Recently we highlighted a paper in which enzyme substrates were deconstructed into component fragments and tested against an enzyme with unknown specificity. In a new paper in J. Am. Chem. Soc. a collaboration led by Karen Allen (Boston University), Frank Raushel (Texas A&M), and Brian Shoichet (UCSF) has performed a similar experiment to ask whether fragments could be used to identify substrates.
The researchers chose six enzymes from three different classes and collected various-sized fragments based on known substrates. These were then tested in functional assays to see whether they could be substrates or inhibitors. Stunningly, in most cases the fragments showed no activity against the enzymes; when activity was detectable, it was usually at least 100,000-fold lower than the natural substrate. Even subtle tweaks, such as removing a hydroxyl group, were enough to mess things up, as illustrated for adenosine deaminase (compare compounds 1 and 4). Breaking the substrate in two was sometimes better: compound 8 was turned over slowly by the enzyme, though its complementary fragment 9 had no effect on activity – positive or negative – when added to the assay along with compound 8 or the natural substrate.
Of course, functional assays are less sensitive than biophysical assays, but in the one case where the researchers tried soaking fragments into crystals of the enzyme they found that the fragments bound in a different manner than the substrate – echoing previous work deconstructing synthetic inhibitors of protein-protein interactions.
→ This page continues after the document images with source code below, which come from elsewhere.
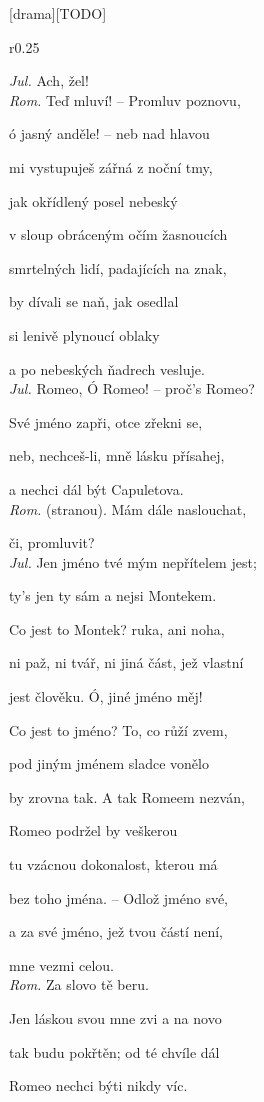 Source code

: \documentclass{extarticle} %
\begin{document}
\newpage


\changefontsize{8pt}

[drama][TODO]

\noindent\begin{wrapfigure}{r}{0.25\textwidth}
\tiny

\setlength{\parindent}{3pt}
\noindent \textit{Jul.} Ach, žel! \\
\textit{Rom.} Teď mluví! -- Promluv poznovu, \par
ó jasný anděle! -- neb nad hlavou \par
mi vystupuješ zářná z noční tmy, \par
jak okřídlený posel nebeský \par
v sloup obráceným očím žasnoucích \par
smrtelných lidí, padajících na znak, \par
by dívali se naň, jak osedlal \par
si lenivě plynoucí oblaky \par
a po nebeských ňadrech vesluje. \\
\textit{Jul.} Romeo, Ó Romeo! -- proč's Romeo? \par
Své jméno zapři, otce zřekni se, \par
neb, nechceš-li, mně lásku přísahej, \par
a nechci dál být Capuletova. \\
\textit{Rom.} (stranou). Mám dále naslouchat, \par 
či, promluvit? \\
\textit{Jul.} Jen jméno tvé mým nepřítelem jest; \par
ty's jen ty sám a nejsi Montekem. \par
Co jest to Montek? ruka, ani noha, \par
ni paž, ni tvář, ni jiná část, jež vlastní \par
jest člověku. Ó, jiné jméno měj! \par
Co jest to jméno? To, co růží zvem, \par
pod jiným jménem sladce vonělo \par
by zrovna tak. A tak Romeem nezván, \par
Romeo podržel by veškerou \par
tu vzácnou dokonalost, kterou má \par
bez toho jména. -- Odlož jméno své, \par
a za své jméno, jež tvou částí není, \par
mne vezmi celou. \\
\textit{Rom.} Za slovo tě beru. \par
Jen láskou svou mne zvi a na novo \par
tak budu pokřtěn; od té chvíle dál \par
Romeo nechci býti nikdy víc. 
\end{wrapfigure}
\end{document}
As the authors note, the remarkably sharp structure-activity-relationships (SAR) observed here could reflect a fact of nature: most enzymes need to be highly selective for their substrates to avoid mucking up cellular metabolism.
Moreover, the notion that two fragments, when properly linked together, can bind more tightly than the sum of their individual binding energies has been a primary motivator behind fragment-based lead discovery for more than 30 years. In a sense, this paper illustrates this principle in reverse. Indeed, it is possible for the energy gained by linking two fragments to exceed the binding energy of an individual fragment.
This is a nice study from which we can draw two lessons, one pessimistic, the other optimistic. On the down side, we are unlikely to be able to use fragments to predict the natural substrates of uncharacterized enzymes, at least on a general basis. As noted previously, this is not surprising: the concept of molecular complexity predicts that fragments should be fairly promiscuous, and we’ve seen time and again that fragment selectivity is not necessarily maintained during optimization.
On the positive side, this study beautifully illustrates that it is possible to achieve massive enhancements in affinity with relatively small changes. Beyond just the magic methyl effect, we’ve got the magic hydroxyl effect, the magic thiophene effect – heck – the magic fragment effect. Of course, these are retrospective analyses, and it’s easier to break things than make them. That said, folks at Astex demonstrated that it is possible to improve the affinity of a millimolar fragment a million-fold by adding just six atoms. Perhaps such opportunities are more general than we have previously dared to dream.